### EXERCISE
For every line of the material below, check for the string "media" and return the line if it is there.

### DATA FOR ANALYSIS
☆ ☆ ☆ ☆

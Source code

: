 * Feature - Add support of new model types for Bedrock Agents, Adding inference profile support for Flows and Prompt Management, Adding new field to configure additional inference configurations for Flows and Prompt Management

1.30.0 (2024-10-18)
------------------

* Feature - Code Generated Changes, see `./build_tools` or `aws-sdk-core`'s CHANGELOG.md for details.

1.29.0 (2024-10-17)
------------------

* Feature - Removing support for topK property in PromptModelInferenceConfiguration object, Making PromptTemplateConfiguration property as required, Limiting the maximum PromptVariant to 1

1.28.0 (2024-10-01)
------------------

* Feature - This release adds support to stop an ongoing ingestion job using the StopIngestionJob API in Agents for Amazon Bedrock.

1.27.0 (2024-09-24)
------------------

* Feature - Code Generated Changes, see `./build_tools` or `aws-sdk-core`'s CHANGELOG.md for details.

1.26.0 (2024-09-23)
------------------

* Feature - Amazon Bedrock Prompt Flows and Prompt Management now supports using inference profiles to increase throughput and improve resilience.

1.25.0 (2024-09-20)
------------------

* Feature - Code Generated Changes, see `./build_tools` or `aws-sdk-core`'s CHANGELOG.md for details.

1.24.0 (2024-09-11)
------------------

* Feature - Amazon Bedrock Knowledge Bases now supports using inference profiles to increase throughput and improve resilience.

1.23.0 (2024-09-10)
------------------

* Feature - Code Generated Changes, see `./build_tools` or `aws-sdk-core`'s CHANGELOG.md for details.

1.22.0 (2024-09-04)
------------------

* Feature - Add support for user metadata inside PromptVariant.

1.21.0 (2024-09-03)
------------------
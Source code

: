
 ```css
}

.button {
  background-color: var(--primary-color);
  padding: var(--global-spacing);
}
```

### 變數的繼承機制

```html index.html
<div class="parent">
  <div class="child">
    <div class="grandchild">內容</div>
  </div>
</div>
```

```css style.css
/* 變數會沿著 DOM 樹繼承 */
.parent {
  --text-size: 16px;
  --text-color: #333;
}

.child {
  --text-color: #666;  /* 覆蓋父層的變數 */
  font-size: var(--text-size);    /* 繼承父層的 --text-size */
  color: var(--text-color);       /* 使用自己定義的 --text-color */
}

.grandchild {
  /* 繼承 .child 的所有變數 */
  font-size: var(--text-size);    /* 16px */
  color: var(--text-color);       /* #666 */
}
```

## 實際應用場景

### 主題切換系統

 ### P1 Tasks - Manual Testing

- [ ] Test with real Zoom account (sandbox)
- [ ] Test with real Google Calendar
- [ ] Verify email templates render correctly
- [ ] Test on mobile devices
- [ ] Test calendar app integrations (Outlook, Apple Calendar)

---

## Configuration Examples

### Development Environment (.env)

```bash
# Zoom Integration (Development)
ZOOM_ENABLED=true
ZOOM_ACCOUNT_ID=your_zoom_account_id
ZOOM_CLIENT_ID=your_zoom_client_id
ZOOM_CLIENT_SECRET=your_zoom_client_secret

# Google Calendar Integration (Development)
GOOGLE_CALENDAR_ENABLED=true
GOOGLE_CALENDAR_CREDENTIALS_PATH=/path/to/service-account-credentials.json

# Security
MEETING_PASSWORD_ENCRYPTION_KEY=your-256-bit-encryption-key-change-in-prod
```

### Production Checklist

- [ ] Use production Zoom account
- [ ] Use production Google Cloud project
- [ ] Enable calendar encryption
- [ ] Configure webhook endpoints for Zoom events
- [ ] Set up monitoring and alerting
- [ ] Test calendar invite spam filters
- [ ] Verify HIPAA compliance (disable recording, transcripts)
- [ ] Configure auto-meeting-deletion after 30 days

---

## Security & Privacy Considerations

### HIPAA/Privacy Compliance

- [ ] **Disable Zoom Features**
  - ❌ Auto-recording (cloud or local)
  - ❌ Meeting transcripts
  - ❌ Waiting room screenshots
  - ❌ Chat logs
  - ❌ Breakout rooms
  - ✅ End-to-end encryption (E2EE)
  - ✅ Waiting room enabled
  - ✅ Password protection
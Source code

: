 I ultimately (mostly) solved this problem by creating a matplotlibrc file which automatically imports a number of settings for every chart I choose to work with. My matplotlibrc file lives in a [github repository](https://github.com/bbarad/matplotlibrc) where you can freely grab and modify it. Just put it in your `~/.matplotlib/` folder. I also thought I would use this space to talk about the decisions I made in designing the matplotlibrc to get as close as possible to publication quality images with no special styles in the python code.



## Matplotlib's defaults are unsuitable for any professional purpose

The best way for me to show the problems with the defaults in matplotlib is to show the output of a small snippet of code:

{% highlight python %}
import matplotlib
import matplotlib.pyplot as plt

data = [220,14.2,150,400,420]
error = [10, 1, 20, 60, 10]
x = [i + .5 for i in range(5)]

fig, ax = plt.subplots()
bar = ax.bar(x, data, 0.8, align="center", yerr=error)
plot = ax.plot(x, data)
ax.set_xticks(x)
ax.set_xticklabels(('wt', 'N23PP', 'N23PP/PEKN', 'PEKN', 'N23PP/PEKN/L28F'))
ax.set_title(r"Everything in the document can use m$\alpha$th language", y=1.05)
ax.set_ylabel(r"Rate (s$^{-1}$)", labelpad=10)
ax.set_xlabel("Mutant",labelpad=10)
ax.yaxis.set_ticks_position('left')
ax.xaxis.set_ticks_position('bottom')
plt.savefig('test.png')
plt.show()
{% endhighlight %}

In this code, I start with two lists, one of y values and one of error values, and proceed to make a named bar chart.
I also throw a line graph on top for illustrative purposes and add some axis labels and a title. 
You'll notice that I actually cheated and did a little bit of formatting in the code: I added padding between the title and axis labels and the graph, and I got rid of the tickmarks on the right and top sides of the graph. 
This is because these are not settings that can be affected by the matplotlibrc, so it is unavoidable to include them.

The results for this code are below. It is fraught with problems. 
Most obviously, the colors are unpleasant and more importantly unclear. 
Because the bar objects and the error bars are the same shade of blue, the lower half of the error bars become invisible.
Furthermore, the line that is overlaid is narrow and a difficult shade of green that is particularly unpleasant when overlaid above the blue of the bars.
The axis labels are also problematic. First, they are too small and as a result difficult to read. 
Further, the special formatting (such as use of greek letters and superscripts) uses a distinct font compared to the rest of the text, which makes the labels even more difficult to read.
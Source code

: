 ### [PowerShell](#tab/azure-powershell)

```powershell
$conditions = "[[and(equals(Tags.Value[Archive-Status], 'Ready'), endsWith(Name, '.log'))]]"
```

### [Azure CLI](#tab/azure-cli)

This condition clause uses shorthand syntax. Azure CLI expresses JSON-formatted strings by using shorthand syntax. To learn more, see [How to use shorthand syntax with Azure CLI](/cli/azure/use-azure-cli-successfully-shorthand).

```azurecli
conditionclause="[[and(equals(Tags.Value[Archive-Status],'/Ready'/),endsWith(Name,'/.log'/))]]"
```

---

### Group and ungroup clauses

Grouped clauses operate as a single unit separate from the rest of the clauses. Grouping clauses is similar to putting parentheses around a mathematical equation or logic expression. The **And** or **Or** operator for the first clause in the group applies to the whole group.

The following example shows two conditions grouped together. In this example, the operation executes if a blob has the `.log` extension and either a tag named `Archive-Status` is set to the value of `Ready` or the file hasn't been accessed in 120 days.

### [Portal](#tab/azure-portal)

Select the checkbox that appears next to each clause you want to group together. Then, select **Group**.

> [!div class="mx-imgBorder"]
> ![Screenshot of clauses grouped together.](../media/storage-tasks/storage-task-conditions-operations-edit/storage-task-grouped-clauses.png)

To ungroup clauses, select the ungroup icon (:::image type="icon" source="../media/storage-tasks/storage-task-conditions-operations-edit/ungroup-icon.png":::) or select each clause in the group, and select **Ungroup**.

☆ ☆ ☆ ☆

### COMPLETED EXERCISE
> ![Screenshot of clauses grouped together.](../media/storage-tasks/storage-task-conditions-operations-edit/storage-task-grouped-clauses.png)
To ungroup clauses, select the ungroup icon (:::image type="icon" source="../media/storage-tasks/storage-task-conditions-operations-edit/ungroup-icon.png":::) or select each clause in the group, and select **Ungroup**.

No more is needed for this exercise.